I join The Chief Justice's opinion in full, and would hold that this Court has no jurisdiction to decide this case because petitioners lack standing. The Court having decided otherwise, it is appropriate for me to note my dissent on the merits.

The first two paragraphs of Scalia's dissenting opinion are convincing, and the Chief Justice's opinion nails the coffin shut. It is within the regulatory bounds of the EPA to choose NOT to initiate new regulatory requirements – and this is actually the crux of the case. The plaintiff's case is not without merit. Citizens are allowed to petition a regulatory agency to make rules aimed at protecting their welfare, which is precisely what petitioners did, and the EPA entered an order denying the rule making petition.

Then, my friends, the EPA screwed the pooch by giving entirely specious reasons for denying the rule making petition. EPA concluded that the four major greenhouse gases (including CO2) were not pollutants, and therefore fell outside their regulatory purview. MISTAKE! The Clean Air Act's definition of a pollutant is so wide the methane in my flatulence constitutes air pollution… ask my kids. Ok, maybe that was a little over the top, but I had to justify the title, and the point is made.

The majority opinion, since the petitioners had standing in the majority opinion, does not require a negative proof as implied by the Houston Chronicle's article. Scalia frames the opinion as a series of three questions for the Administrator to make a judgment:

(a) by concluding that the pollutant does cause, or contribute to, air pollution that endangers public welfare (in which case EPA is required to regulate);

(b) by concluding that the pollutant does not cause, or contribute to, air pollution that endangers public welfare (in which case EPA is not required to regulate); or

(c) by "provid[ing] some reasonable explanation as to why it cannot or will not exercise its discretion to determine whether" greenhouse gases endanger public welfare…

According to the majority opinion, the questions boiled down to whether an excess of carbon dioxide would endanger public welfare. One of the more common problems with global warming issues is precisely as The Coffespy observes:

Personally, I don't know what to believe about global warming. There's science for and science against. And there's solid science on both sides from reputable sources, not just crackpots.

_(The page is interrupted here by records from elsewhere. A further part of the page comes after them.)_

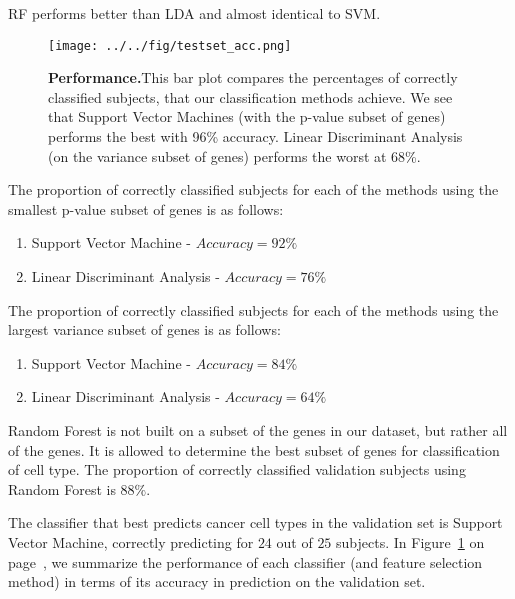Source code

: RF performs better than LDA and almost identical to SVM.

\begin{figure}[H]
  \centering
    \texttt{[image: ../../fig/testset\_acc.png]}
\caption{\textbf{Performance.}This bar plot compares the percentages of correctly
  classified subjects, that our classification methods achieve. We see that
  Support Vector Machines (with the p-value subset of genes) performs the best
  with 96\% accuracy. Linear Discriminant Analysis (on the variance subset of
  genes) performs the worst at 68\%.}
   \label{fig:performance}
\end{figure}

The proportion of correctly classified subjects for each of the methods using
the smallest p-value subset of genes is as follows:

\begin{enumerate}
\item Support Vector Machine - $Accuracy = 92\%$
\item Linear Discriminant Analysis - $Accuracy = 76\%$
\end{enumerate}

The proportion of correctly classified subjects for each of the methods using
the largest variance subset of genes is as follows:

\begin{enumerate}
\item Support Vector Machine - $Accuracy = 84\% $
\item Linear Discriminant Analysis - $Accuracy =64\% $
\end{enumerate}

Random Forest is not built on a subset of the genes in our dataset, but rather
all of the genes. It is allowed to determine the best subset of genes for
classification of cell type. The proportion of correctly classified validation
subjects using Random Forest is $88\%$.

The classifier that best predicts cancer cell types in the validation set is
Support Vector Machine, correctly predicting for $24$ out of $25$ subjects.
In Figure~\ref{fig:performance} on page~\pageref{fig:performance}, we
summarize the performance of each classifier (and feature selection
method) in terms of its accuracy in prediction on the validation set.


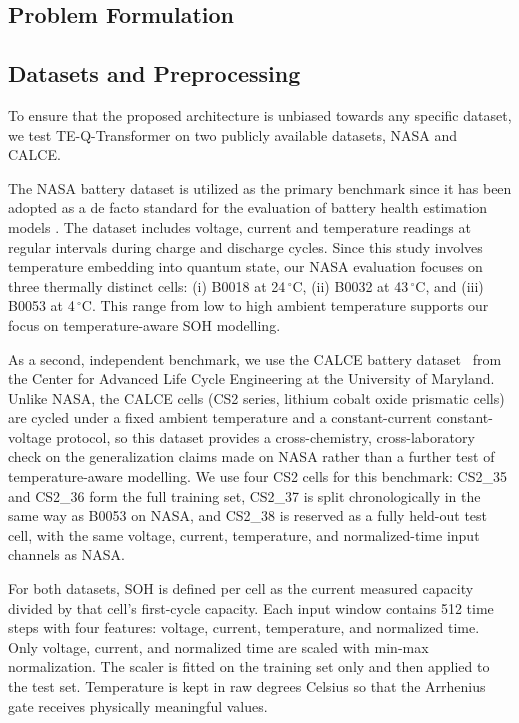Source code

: \documentclass[a4paper,fleqn]{cas-sc}
\begin{document}
\subsection{Problem Formulation}\label{sec:problem}

\subsection{Datasets and Preprocessing}\label{sec:datasets}
To ensure that the proposed architecture is unbiased towards any specific dataset, we test TE-Q-Transformer on two publicly available datasets, NASA and CALCE.

The NASA battery dataset \cite{saha2007battery} is utilized as the primary benchmark since it has been adopted as a de facto standard for the evaluation of battery health estimation models \citep{komarsofla2026}. The dataset includes voltage, current and temperature readings at regular intervals during charge and discharge cycles. Since this study involves temperature embedding into quantum state, our NASA evaluation focuses on three thermally distinct cells: (i) B0018 at 24\,$^\circ$C, (ii) B0032 at 43\,$^\circ$C, and (iii) B0053 at 4\,$^\circ$C. This range from low to high ambient temperature supports our focus on temperature-aware SOH modelling.

As a second, independent benchmark, we use the CALCE battery dataset~\citep{w9rg-7173-25} from the Center for Advanced Life Cycle Engineering at the University of Maryland. Unlike NASA, the CALCE cells (CS2 series, lithium cobalt oxide prismatic cells) are cycled under a fixed ambient temperature and a constant-current constant-voltage protocol, so this dataset provides a cross-chemistry, cross-laboratory check on the generalization claims made on NASA rather than a further test of temperature-aware modelling. We use four CS2 cells for this benchmark: CS2\_35 and CS2\_36 form the full training set, CS2\_37 is split chronologically in the same way as B0053 on NASA, and CS2\_38 is reserved as a fully held-out test cell, with the same voltage, current, temperature, and normalized-time input channels as NASA.

For both datasets, SOH is defined per cell as the current measured capacity divided by that cell's first-cycle capacity. Each input window contains 512 time steps with four features: voltage, current, temperature, and normalized time. Only voltage, current, and normalized time are scaled with min-max normalization. The scaler is fitted on the training set only and then applied to the test set. Temperature is kept in raw degrees Celsius so that the Arrhenius gate receives physically meaningful values.
\end{document}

At its most basic, the majority opinion simply said, "If the scientific uncertainty is so profound that it precludes EPA from making a reasoned judgment as to whether greenhouse gases contribute to global warming, EPA must say so" (see Majority Decision). There is no reasonable proof of impossibility, but they don't have to offer negative proof; they must offer a reasonable explanation… according to the majority decision. While it might be a reasonable assertion to claim that the evidence does not lend itself to a firm conclusion, I doubt the loony left will accept anything other than believing in life on Jupiter…

Regardless of this "reasonable" decision, I still disagree with the majority opinion and agree with Scalia. I'll close this with his comments:

The question thus arises: Does anything require
the Administrator to make a "judgment" whenever a petition for rulemaking is filed? Without citation of the statute or any other authority, the Court says yes. Why is that so? When Congress wishes to make private action force an agency's hand, it knows how to do so. See, e.g., Brock v. Pierce County, 476 U. S. 253, 254.255 (1986) (discussing the Comprehensive Employment and Training Act (CETA), 92 Stat. 1926, 29 U. S. C. §816(b) (1976 ed., Supp. V), which "provide[d] that the Secretary of Labor 'shall' issue a final determination as to the misuse of CETA funds by a grant recipient within 120 days after receiving a complaint alleging such misuse"). Where does the CAA say that the EPA Administrator is required to come to a decision on this question whenever a rulemaking petition is filed? The Court points to no such provision because none exists.